Millard Public Schools Superintendent Jim Sutfin said, “To sit in here and say we have a health crisis right now, we don’t have that but we got health panic. I was at the grocery store last night, it was 45 minutes to get through the grocery line at Hy-Vee. There was no food left, people are going out there buying and stocking up. There is fear that’s being spread.”

State government wants to slow the spread of the virus to protect the elderly and those with chronic health conditions so we don’t overwhelm our health care systems.

So far, all of the people who tested positive for the virus in Nebraska traveled outside of our area or were in close contact with those who did.

Governer Ricketts says when one percent of the population has the virus -- that is community spread and that’s when the government will step in.

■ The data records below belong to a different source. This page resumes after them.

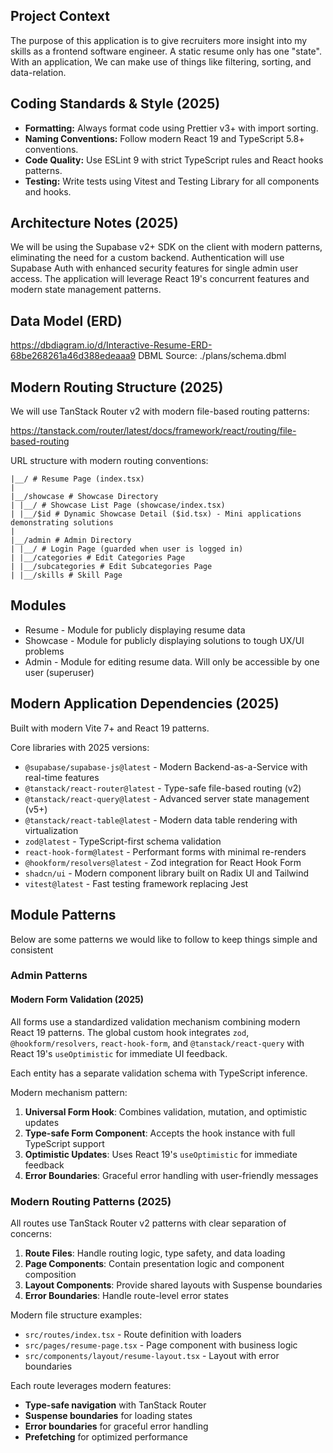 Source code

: ## Project Context

The purpose of this application is to give recruiters more insight into my skills as a
frontend software engineer. A static resume only has one "state". With an application,
We can make use of things like filtering, sorting, and data-relation.

## Coding Standards & Style (2025)

- **Formatting:** Always format code using Prettier v3+ with import sorting.
- **Naming Conventions:** Follow modern React 19 and TypeScript 5.8+ conventions.
- **Code Quality:** Use ESLint 9 with strict TypeScript rules and React hooks patterns.
- **Testing:** Write tests using Vitest and Testing Library for all components and hooks.

## Architecture Notes (2025)

We will be using the Supabase v2+ SDK on the client with modern patterns, eliminating the need for a custom backend. Authentication will use Supabase Auth with enhanced security features for single admin user access. The application will leverage React 19's concurrent features and modern state management patterns.

## Data Model (ERD)

https://dbdiagram.io/d/Interactive-Resume-ERD-68be268261a46d388edeaaa9
DBML Source: ./plans/schema.dbml

## Modern Routing Structure (2025)

We will use TanStack Router v2 with modern file-based routing patterns:

https://tanstack.com/router/latest/docs/framework/react/routing/file-based-routing

URL structure with modern routing conventions:

```
|__/ # Resume Page (index.tsx)
|
|__/showcase # Showcase Directory
| |__/ # Showcase List Page (showcase/index.tsx)
| |__/$id # Dynamic Showcase Detail ($id.tsx) - Mini applications demonstrating solutions
|
|__/admin # Admin Directory
| |__/ # Login Page (guarded when user is logged in)
| |__/categories # Edit Categories Page
| |__/subcategories # Edit Subcategories Page
| |__/skills # Skill Page
```

## Modules

- Resume - Module for publicly displaying resume data
- Showcase - Module for publicly displaying solutions to tough UX/UI problems
- Admin - Module for editing resume data. Will only be accessible by one user (superuser)

## Modern Application Dependencies (2025)

Built with modern Vite 7+ and React 19 patterns.

Core libraries with 2025 versions:

- `@supabase/supabase-js@latest` - Modern Backend-as-a-Service with real-time features
- `@tanstack/react-router@latest` - Type-safe file-based routing (v2)
- `@tanstack/react-query@latest` - Advanced server state management (v5+)
- `@tanstack/react-table@latest` - Modern data table rendering with virtualization
- `zod@latest` - TypeScript-first schema validation
- `react-hook-form@latest` - Performant forms with minimal re-renders
- `@hookform/resolvers@latest` - Zod integration for React Hook Form
- `shadcn/ui` - Modern component library built on Radix UI and Tailwind
- `vitest@latest` - Fast testing framework replacing Jest

## Module Patterns

Below are some patterns we would like to follow to keep things simple and consistent

### Admin Patterns

#### Modern Form Validation (2025)

All forms use a standardized validation mechanism combining modern React 19 patterns. The global custom hook integrates `zod`, `@hookform/resolvers`, `react-hook-form`, and `@tanstack/react-query` with React 19's `useOptimistic` for immediate UI feedback.

Each entity has a separate validation schema with TypeScript inference.

Modern mechanism pattern:

1. **Universal Form Hook**: Combines validation, mutation, and optimistic updates
2. **Type-safe Form Component**: Accepts the hook instance with full TypeScript support
3. **Optimistic Updates**: Uses React 19's `useOptimistic` for immediate feedback
4. **Error Boundaries**: Graceful error handling with user-friendly messages

### Modern Routing Patterns (2025)

All routes use TanStack Router v2 patterns with clear separation of concerns:

1. **Route Files**: Handle routing logic, type safety, and data loading
2. **Page Components**: Contain presentation logic and component composition
3. **Layout Components**: Provide shared layouts with Suspense boundaries
4. **Error Boundaries**: Handle route-level error states

Modern file structure examples:

- `src/routes/index.tsx` - Route definition with loaders
- `src/pages/resume-page.tsx` - Page component with business logic
- `src/components/layout/resume-layout.tsx` - Layout with error boundaries

Each route leverages modern features:

- **Type-safe navigation** with TanStack Router
- **Suspense boundaries** for loading states
- **Error boundaries** for graceful error handling
- **Prefetching** for optimized performance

“That’s going to be the trigger we have for the state to be able to do that. Until we have the testing to be able to really demonstrate when we’re approaching that one percent as a general rule of thumb. What I will be using is those cases we cannot track. When we have two of those cases in Omaha, one or two cases in Lincoln, we will then make that decision to say schools need to be closed for six to eight weeks,” Ricketts said.

Officials say until we meet that threshold it will be up to local school districts to decide whether or not to keep students in the classroom.

Governor Ricketts says the state closing schools in one area of the state will not affect schools in other areas.

So if conditions call for the closing of schools in Omaha, it will not affect schools in Grand Island.